One of the most promising applications of hydrogels in the context of POP is their use as coatings on surgical meshes or implants. Meshes are commonly used in prolapse repair surgeries, but complications such as mesh erosion, infection, and chronic pain have been reported. Hydrogels, due to their lubricating properties and biocompatibility, can be used to coat these meshes, potentially reducing complications and improving patient outcomes.⁹⁰ The application of hydrogel coatings to surgical meshes reduces friction between the mesh and surrounding tissues, minimizing the risk of abrasion and subsequent irritation.⁹¹ This is particularly beneficial in the vaginal and pelvic region, where the tissue is highly sensitive. Moreover, hydrogels can be incorporated with antimicrobial agents, helping prevent bacterial colonization and infection at the implant site. This antimicrobial capability can significantly reduce the risk of postoperative infections, which are a common complication in pelvic floor surgeries.⁹² Certain hydrogels can be engineered to promote cellular infiltration and tissue regeneration. This feature is particularly valuable in promoting the integration of the mesh with the surrounding tissue, ensuring better long-term outcomes for patients. For example, Faulk et al. assessed the effects of an ECM hydrogel coating on the long-term host tissue response to polypropylene mesh, which mitigates the chronic inflammatory response to polypropylene mesh for POP.⁸⁹

Hydrogels provide a moisture-rich surface that can serve several functions in the context of POP treatment. Hydrogel coatings can enhance the biocompatibility of the underlying mesh, reducing the likelihood of the body’s immune response to the implanted material.⁹³ This can minimize issues such as chronic inflammation and fibrosis, which are often seen with mesh implants. Wu et al. fabricated a hydrogel-mesh complex using one-step coating modification (Fig. 8).⁸³ The hydrogel coating was important for facilitating pelvic floor repair.

FIG. 8.

Extracellular matrix hydrogel coating mitigates the chronic inflammatory response to polypropylene mesh.⁸³

Injectable hydrogels

Injectable hydrogels are another innovative application in POP treatment, which can be injected directly into the pelvic tissues via minimally invasive procedures, offering a nonsurgical alternative to support weakened pelvic structures.
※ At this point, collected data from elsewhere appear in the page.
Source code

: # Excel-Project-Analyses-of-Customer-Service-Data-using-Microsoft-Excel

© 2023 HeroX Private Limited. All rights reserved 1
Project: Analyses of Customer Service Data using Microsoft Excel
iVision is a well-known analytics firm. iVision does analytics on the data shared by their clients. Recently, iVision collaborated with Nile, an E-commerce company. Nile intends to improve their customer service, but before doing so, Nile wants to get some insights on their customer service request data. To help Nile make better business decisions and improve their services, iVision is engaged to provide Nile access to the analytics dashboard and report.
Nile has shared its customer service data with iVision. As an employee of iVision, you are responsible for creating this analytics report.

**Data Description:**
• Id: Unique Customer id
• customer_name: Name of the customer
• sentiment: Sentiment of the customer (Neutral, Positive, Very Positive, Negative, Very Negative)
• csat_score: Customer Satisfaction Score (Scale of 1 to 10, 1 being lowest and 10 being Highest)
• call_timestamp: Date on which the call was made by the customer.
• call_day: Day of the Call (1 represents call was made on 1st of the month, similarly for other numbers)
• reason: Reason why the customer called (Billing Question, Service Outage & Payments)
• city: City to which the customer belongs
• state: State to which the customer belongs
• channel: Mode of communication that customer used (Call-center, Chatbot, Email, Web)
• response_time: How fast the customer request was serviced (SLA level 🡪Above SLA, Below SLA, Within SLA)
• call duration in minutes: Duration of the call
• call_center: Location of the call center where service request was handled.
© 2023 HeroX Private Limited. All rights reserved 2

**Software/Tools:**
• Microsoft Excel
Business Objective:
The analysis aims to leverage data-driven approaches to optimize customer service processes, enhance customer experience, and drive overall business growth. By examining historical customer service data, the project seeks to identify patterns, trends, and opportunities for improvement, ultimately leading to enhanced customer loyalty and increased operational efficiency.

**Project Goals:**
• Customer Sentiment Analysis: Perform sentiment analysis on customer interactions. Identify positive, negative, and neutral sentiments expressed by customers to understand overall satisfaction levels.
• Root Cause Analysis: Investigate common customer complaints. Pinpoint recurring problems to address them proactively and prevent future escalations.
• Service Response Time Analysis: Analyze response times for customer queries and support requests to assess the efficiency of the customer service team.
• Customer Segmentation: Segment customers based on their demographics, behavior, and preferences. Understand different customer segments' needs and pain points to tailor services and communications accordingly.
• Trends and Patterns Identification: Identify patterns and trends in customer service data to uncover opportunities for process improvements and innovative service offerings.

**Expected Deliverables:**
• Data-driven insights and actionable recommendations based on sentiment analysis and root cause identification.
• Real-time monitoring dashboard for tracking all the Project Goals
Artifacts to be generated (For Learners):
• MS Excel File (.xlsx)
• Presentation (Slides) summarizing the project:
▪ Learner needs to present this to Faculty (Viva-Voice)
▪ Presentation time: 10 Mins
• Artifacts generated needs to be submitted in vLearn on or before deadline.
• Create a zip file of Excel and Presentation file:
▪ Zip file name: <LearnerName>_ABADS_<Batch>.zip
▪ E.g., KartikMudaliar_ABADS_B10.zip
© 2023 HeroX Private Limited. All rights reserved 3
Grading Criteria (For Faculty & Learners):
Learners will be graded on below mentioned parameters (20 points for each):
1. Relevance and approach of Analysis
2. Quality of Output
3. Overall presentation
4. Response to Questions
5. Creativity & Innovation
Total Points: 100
Injectable hydrogels can be designed to provide mechanical support to the pelvic floor tissues.⁹⁴ They can be injected into the vaginal walls or surrounding tissues, helping to lift and support prolapsed organs. The hydrogels can be tailored to mimic the mechanical properties of native pelvic tissues, providing both strength and flexibility. Fibrin is a natural polymer derived from blood plasma and has been used in injectable form for tissue engineering.⁹⁵ Fibrin hydrogels have been shown to promote cell migration and tissue repair, making them an excellent candidate for use in pelvic floor regeneration.⁹⁶ Miller et al. found the injectable fibrous hydrogel composite significantly improves load.⁷⁹ The ability to inject these hydrogels minimally invasively is a significant advantage over traditional surgical methods, as it reduces the need for extensive incisions and can lead to faster recovery times. Thermosensitive hydrogels undergo a phase transition from liquid to gel at body temperature. This property allows for easy injection of the material, which then solidifies at the treatment site, providing structural support and promoting tissue regeneration. Good et al. found fibulin-5-containing oligo (ethylene glycol)-based thermosensitive hydrogels resulted in incorporation of fibulin-5 after injection.⁸⁷

Many injectable hydrogels are bioactive and can release growth factors or other bioactive molecules over time to promote tissue regeneration. This can help strengthen the pelvic floor and prevent further prolapse. Duran et al. evaluated the acellular injectable skeletal muscle ECM hydrogel for the prevention of pelvic floor muscle dysfunction.¹⁶ Furthermore, injectable hydrogels can be engineered to provide controlled, sustained release of therapeutic agents, such as collagen-stimulating factors or anti-inflammatory agents. This can enhance the long-term effectiveness of treatment. Gudde et al. used known vaginal wound healing promoting factors in the biomimetic and injectable PIC hydrogel, which improves regenerative capacity and healing.⁴⁴ Polyvinyl alcohol (PVA) is a popular hydrogel material due to its excellent water retention properties and ease of synthesis.⁹⁷ PVA-based hydrogels have shown promise in reducing friction and enhancing tissue integration when used as coatings for surgical meshes.⁹⁸ Wu et al. developed a ROS-responsive collagen hydrogel cell carrier for local injection to deliver adipose mesenchymal stem cells (MSCs) to the injured tissue site accurately (Fig. 9).⁸⁵ The gel could reshape the site of inflammation injury and enhance cell survival.

FIG. 9.

An ROS-responsive collagen hydrogel cell carrier for local injection to deliver adipose mesenchymal stem cells (ADSCs).⁸⁵ ROS, reactive oxygen species.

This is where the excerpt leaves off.